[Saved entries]

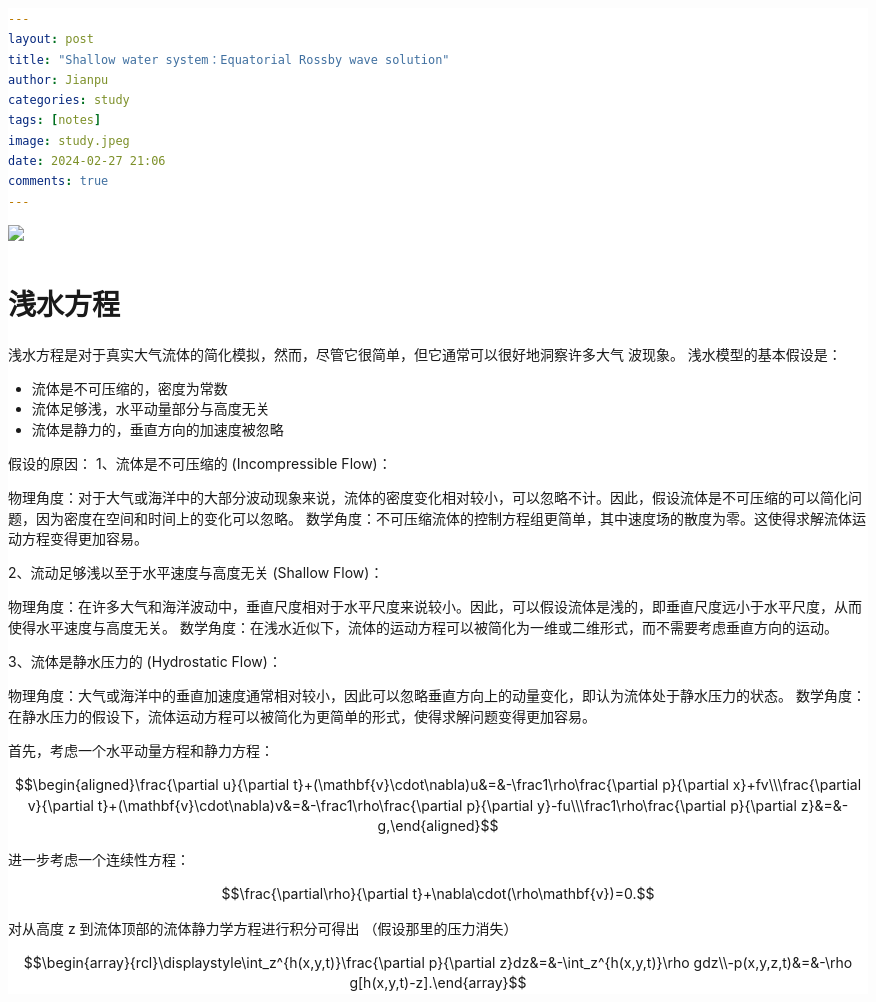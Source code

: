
 ```yaml
---
layout: post
title: "Shallow water system：Equatorial Rossby wave solution"
author: Jianpu
categories: study
tags: [notes]
image: study.jpeg
date: 2024-02-27 21:06
comments: true
---
```


![](https://www.science.org/cms/10.1126/science.aaq0469/asset/fdf853f7-2d64-4bbb-ba04-00db5b98b35d/assets/graphic/358_990_f1.jpeg)

# 浅水方程

浅水方程是对于真实大气流体的简化模拟，然而，尽管它很简单，但它通常可以很好地洞察许多大气
波现象。 浅水模型的基本假设是：
- 流体是不可压缩的，密度为常数
- 流体足够浅，水平动量部分与高度无关
- 流体是静力的，垂直方向的加速度被忽略

假设的原因：
1、流体是不可压缩的 (Incompressible Flow)：

物理角度：对于大气或海洋中的大部分波动现象来说，流体的密度变化相对较小，可以忽略不计。因此，假设流体是不可压缩的可以简化问题，因为密度在空间和时间上的变化可以忽略。
数学角度：不可压缩流体的控制方程组更简单，其中速度场的散度为零。这使得求解流体运动方程变得更加容易。

2、流动足够浅以至于水平速度与高度无关 (Shallow Flow)：

物理角度：在许多大气和海洋波动中，垂直尺度相对于水平尺度来说较小。因此，可以假设流体是浅的，即垂直尺度远小于水平尺度，从而使得水平速度与高度无关。
数学角度：在浅水近似下，流体的运动方程可以被简化为一维或二维形式，而不需要考虑垂直方向的运动。

3、流体是静水压力的 (Hydrostatic Flow)：

物理角度：大气或海洋中的垂直加速度通常相对较小，因此可以忽略垂直方向上的动量变化，即认为流体处于静水压力的状态。
数学角度：在静水压力的假设下，流体运动方程可以被简化为更简单的形式，使得求解问题变得更加容易。



首先，考虑一个水平动量方程和静力方程：

$$\begin{aligned}\frac{\partial u}{\partial t}+(\mathbf{v}\cdot\nabla)u&=&-\frac1\rho\frac{\partial p}{\partial x}+fv\\\frac{\partial v}{\partial t}+(\mathbf{v}\cdot\nabla)v&=&-\frac1\rho\frac{\partial p}{\partial y}-fu\\\frac1\rho\frac{\partial p}{\partial z}&=&-g,\end{aligned}$$

进一步考虑一个连续性方程：

$$\frac{\partial\rho}{\partial t}+\nabla\cdot(\rho\mathbf{v})=0.$$

对从高度 z 到流体顶部的流体静力学方程进行积分可得出
（假设那里的压力消失）

$$\begin{array}{rcl}\displaystyle\int_z^{h(x,y,t)}\frac{\partial p}{\partial z}dz&=&-\int_z^{h(x,y,t)}\rho gdz\\-p(x,y,z,t)&=&-\rho g[h(x,y,t)-z].\end{array}$$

_Work instruction_
In your copy, restate the data above word for word but leave out any picture.

_Completed exercise_
Source code

:
 ```yaml
---
layout: post
title: "Shallow water system：Equatorial Rossby wave solution"
author: Jianpu
categories: study
tags: [notes]
image: study.jpeg
date: 2024-02-27 21:06
comments: true
---
```


![](https://www.science.org/cms/10.1126/science.aaq0469/asset/fdf853f7-2d64-4bbb-ba04-00db5b98b35d/assets/graphic/358_990_f1.jpeg)

# 浅水方程

浅水方程是对于真实大气流体的简化模拟，然而，尽管它很简单，但它通常可以很好地洞察许多大气
波现象。 浅水模型的基本假设是：
- 流体是不可压缩的，密度为常数
- 流体足够浅，水平动量部分与高度无关
- 流体是静力的，垂直方向的加速度被忽略

假设的原因：
1、流体是不可压缩的 (Incompressible Flow)：

物理角度：对于大气或海洋中的大部分波动现象来说，流体的密度变化相对较小，可以忽略不计。因此，假设流体是不可压缩的可以简化问题，因为密度在空间和时间上的变化可以忽略。
数学角度：不可压缩流体的控制方程组更简单，其中速度场的散度为零。这使得求解流体运动方程变得更加容易。

2、流动足够浅以至于水平速度与高度无关 (Shallow Flow)：

物理角度：在许多大气和海洋波动中，垂直尺度相对于水平尺度来说较小。因此，可以假设流体是浅的，即垂直尺度远小于水平尺度，从而使得水平速度与高度无关。
数学角度：在浅水近似下，流体的运动方程可以被简化为一维或二维形式，而不需要考虑垂直方向的运动。

3、流体是静水压力的 (Hydrostatic Flow)：

物理角度：大气或海洋中的垂直加速度通常相对较小，因此可以忽略垂直方向上的动量变化，即认为流体处于静水压力的状态。
数学角度：在静水压力的假设下，流体运动方程可以被简化为更简单的形式，使得求解问题变得更加容易。



首先，考虑一个水平动量方程和静力方程：

$$\begin{aligned}\frac{\partial u}{\partial t}+(\mathbf{v}\cdot\nabla)u&=&-\frac1\rho\frac{\partial p}{\partial x}+fv\\\frac{\partial v}{\partial t}+(\mathbf{v}\cdot\nabla)v&=&-\frac1\rho\frac{\partial p}{\partial y}-fu\\\frac1\rho\frac{\partial p}{\partial z}&=&-g,\end{aligned}$$

进一步考虑一个连续性方程：

$$\frac{\partial\rho}{\partial t}+\nabla\cdot(\rho\mathbf{v})=0.$$

对从高度 z 到流体顶部的流体静力学方程进行积分可得出
（假设那里的压力消失）

$$\begin{array}{rcl}\displaystyle\int_z^{h(x,y,t)}\frac{\partial p}{\partial z}dz&=&-\int_z^{h(x,y,t)}\rho gdz\\-p(x,y,z,t)&=&-\rho g[h(x,y,t)-z].\end{array}$$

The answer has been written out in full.